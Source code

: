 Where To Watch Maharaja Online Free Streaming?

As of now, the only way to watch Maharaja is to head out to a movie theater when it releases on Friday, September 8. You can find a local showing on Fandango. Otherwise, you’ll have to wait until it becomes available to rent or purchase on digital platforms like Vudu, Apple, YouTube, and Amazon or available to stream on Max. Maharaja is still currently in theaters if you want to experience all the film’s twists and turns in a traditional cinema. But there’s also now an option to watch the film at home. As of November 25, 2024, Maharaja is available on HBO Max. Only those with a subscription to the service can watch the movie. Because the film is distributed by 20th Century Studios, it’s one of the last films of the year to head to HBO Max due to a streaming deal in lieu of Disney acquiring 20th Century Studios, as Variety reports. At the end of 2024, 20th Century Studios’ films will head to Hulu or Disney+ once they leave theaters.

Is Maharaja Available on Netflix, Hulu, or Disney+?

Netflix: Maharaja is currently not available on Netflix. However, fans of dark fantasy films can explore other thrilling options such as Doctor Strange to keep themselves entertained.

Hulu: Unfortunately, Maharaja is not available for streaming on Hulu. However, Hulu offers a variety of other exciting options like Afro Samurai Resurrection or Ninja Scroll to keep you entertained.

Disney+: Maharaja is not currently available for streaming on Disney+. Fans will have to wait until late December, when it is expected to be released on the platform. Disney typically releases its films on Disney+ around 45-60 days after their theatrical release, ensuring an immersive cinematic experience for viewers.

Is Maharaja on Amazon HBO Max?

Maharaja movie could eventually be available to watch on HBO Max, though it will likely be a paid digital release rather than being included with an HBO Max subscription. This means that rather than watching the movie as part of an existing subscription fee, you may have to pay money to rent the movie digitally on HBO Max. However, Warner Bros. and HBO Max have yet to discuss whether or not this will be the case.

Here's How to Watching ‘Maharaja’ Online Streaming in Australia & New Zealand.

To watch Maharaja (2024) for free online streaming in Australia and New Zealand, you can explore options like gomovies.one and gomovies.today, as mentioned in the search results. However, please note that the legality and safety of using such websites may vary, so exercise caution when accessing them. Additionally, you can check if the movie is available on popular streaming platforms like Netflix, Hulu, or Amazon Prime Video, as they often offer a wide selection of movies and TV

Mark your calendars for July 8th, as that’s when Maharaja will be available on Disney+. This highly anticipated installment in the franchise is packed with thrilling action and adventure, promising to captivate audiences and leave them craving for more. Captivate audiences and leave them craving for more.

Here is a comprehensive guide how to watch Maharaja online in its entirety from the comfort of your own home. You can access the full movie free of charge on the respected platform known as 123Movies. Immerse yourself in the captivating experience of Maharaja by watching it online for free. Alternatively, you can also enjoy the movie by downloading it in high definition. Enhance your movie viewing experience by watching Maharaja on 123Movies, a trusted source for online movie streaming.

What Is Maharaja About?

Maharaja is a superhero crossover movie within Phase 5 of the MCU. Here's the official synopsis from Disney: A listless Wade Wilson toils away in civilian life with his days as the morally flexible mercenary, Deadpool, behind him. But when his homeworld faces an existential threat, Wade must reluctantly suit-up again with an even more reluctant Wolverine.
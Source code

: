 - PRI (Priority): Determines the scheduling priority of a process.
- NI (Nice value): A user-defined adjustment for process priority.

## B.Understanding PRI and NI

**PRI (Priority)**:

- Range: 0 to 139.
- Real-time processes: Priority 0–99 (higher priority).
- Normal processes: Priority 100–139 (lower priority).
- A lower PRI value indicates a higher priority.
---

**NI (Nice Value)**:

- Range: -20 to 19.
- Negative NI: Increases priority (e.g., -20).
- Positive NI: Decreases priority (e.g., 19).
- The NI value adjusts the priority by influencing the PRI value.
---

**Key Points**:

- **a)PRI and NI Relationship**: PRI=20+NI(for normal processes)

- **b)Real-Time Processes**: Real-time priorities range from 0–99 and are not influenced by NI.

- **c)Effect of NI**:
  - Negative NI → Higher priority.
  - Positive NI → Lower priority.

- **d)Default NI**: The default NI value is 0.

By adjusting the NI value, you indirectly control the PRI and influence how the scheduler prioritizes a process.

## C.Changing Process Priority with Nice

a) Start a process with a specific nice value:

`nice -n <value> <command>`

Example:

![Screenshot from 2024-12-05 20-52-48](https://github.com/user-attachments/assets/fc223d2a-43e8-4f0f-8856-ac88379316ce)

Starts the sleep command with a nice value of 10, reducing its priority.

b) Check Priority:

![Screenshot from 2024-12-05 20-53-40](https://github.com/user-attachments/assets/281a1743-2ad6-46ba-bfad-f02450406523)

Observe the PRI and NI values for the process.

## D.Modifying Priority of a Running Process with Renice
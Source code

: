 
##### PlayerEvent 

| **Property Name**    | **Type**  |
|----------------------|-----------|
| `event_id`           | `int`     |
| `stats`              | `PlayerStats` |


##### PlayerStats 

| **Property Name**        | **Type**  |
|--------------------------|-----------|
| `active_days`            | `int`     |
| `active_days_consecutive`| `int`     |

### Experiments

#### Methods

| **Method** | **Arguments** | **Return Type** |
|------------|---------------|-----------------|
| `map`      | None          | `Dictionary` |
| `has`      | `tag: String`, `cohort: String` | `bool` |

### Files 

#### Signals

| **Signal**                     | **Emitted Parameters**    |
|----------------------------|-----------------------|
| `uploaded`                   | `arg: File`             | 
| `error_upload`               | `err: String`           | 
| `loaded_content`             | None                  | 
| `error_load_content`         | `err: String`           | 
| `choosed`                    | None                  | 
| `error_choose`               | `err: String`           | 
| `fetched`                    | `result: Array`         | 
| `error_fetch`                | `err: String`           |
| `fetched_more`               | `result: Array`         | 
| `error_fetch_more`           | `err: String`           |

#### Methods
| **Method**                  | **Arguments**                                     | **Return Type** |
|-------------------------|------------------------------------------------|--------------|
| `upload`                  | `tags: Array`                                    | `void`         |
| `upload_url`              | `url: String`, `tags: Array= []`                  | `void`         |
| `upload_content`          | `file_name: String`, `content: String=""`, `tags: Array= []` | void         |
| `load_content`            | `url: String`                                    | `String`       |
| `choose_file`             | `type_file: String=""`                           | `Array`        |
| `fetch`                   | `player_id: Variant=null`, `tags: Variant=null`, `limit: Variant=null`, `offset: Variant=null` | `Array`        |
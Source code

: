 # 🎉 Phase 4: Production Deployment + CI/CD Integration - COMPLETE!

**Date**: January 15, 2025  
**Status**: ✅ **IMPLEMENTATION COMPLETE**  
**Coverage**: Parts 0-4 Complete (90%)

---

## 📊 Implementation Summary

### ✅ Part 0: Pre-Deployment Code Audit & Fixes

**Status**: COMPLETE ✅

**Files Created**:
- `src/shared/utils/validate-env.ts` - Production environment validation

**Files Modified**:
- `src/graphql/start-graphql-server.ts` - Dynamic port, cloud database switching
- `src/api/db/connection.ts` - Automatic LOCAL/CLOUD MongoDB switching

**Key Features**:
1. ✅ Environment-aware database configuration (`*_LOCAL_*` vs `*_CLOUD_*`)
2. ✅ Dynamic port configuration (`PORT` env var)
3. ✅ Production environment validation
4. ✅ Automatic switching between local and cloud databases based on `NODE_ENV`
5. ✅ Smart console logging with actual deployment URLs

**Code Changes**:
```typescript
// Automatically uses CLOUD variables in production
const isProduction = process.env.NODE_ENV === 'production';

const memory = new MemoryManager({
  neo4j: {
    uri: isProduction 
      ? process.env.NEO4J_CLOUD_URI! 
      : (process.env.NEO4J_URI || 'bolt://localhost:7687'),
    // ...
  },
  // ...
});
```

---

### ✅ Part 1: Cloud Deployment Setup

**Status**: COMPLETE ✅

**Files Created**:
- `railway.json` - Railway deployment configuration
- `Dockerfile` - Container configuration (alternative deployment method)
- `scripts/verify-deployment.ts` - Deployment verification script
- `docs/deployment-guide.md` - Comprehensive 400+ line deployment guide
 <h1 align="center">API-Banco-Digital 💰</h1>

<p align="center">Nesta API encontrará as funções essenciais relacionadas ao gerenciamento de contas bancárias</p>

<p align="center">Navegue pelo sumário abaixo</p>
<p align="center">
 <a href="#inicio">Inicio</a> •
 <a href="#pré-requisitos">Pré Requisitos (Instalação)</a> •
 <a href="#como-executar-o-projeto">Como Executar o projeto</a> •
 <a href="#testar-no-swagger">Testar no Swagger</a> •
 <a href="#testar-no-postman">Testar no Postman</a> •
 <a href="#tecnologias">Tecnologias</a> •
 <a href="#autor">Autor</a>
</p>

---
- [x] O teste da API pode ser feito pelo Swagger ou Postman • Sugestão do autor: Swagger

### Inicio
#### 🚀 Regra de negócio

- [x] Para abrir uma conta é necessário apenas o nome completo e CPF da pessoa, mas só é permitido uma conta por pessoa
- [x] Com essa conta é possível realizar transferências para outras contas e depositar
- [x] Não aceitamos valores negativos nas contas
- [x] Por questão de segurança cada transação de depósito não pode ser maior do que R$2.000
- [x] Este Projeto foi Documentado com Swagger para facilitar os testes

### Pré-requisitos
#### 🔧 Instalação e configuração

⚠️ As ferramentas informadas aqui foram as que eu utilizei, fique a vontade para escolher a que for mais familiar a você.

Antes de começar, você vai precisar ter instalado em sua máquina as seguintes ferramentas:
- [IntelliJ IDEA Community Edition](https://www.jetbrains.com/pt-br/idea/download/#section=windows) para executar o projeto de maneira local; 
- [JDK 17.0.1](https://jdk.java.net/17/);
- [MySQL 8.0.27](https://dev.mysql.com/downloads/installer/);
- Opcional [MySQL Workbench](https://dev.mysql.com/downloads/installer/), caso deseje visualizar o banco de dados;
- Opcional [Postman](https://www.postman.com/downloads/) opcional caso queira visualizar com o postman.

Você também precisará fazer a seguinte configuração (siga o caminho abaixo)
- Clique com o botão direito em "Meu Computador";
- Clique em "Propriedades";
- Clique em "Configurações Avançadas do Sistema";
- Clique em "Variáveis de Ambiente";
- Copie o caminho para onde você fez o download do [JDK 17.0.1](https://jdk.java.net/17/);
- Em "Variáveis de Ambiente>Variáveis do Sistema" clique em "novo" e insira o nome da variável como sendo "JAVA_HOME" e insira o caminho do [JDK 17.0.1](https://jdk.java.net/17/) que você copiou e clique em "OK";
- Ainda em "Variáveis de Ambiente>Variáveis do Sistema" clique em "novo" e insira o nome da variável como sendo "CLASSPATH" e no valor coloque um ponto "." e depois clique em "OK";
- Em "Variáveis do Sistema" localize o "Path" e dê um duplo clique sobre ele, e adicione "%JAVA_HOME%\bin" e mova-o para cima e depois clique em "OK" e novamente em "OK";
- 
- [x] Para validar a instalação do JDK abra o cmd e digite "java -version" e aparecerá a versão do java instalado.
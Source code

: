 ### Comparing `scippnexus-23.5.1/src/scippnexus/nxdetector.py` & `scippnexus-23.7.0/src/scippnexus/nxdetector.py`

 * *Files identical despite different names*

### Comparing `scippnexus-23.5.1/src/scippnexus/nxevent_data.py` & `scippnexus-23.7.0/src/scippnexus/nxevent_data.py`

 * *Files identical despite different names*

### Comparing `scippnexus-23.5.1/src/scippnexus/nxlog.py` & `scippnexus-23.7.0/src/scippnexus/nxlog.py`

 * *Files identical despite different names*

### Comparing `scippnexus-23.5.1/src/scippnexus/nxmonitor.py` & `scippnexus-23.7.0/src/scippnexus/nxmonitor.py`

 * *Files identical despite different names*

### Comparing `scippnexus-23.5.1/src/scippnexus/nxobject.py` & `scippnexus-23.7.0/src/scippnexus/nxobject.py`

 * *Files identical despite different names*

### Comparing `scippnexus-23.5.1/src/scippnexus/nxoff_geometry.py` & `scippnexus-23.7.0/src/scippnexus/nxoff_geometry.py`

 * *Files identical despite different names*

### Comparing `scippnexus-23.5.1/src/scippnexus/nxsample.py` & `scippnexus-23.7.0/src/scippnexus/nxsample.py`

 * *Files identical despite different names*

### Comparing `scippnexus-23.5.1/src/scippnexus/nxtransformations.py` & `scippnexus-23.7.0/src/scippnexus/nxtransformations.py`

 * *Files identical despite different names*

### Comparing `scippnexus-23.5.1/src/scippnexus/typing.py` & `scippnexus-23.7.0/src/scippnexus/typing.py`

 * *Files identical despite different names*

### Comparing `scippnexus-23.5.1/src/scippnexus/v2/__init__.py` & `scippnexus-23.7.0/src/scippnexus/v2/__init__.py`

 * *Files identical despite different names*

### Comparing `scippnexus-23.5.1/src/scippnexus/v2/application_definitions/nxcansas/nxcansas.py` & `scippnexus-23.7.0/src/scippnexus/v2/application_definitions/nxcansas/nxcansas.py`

> _Work to complete_
Please copy the lines in the records above between the one holding "Integration - COMPLETE!" and the one holding "## 📊 Implementation Summary", inclusive, exactly and with no other line.

> _Exercise result_
: # 🎉 Phase 4: Production Deployment + CI/CD Integration - COMPLETE!

**Date**: January 15, 2025  
**Status**: ✅ **IMPLEMENTATION COMPLETE**  
**Coverage**: Parts 0-4 Complete (90%)

---

## 📊 Implementation Summary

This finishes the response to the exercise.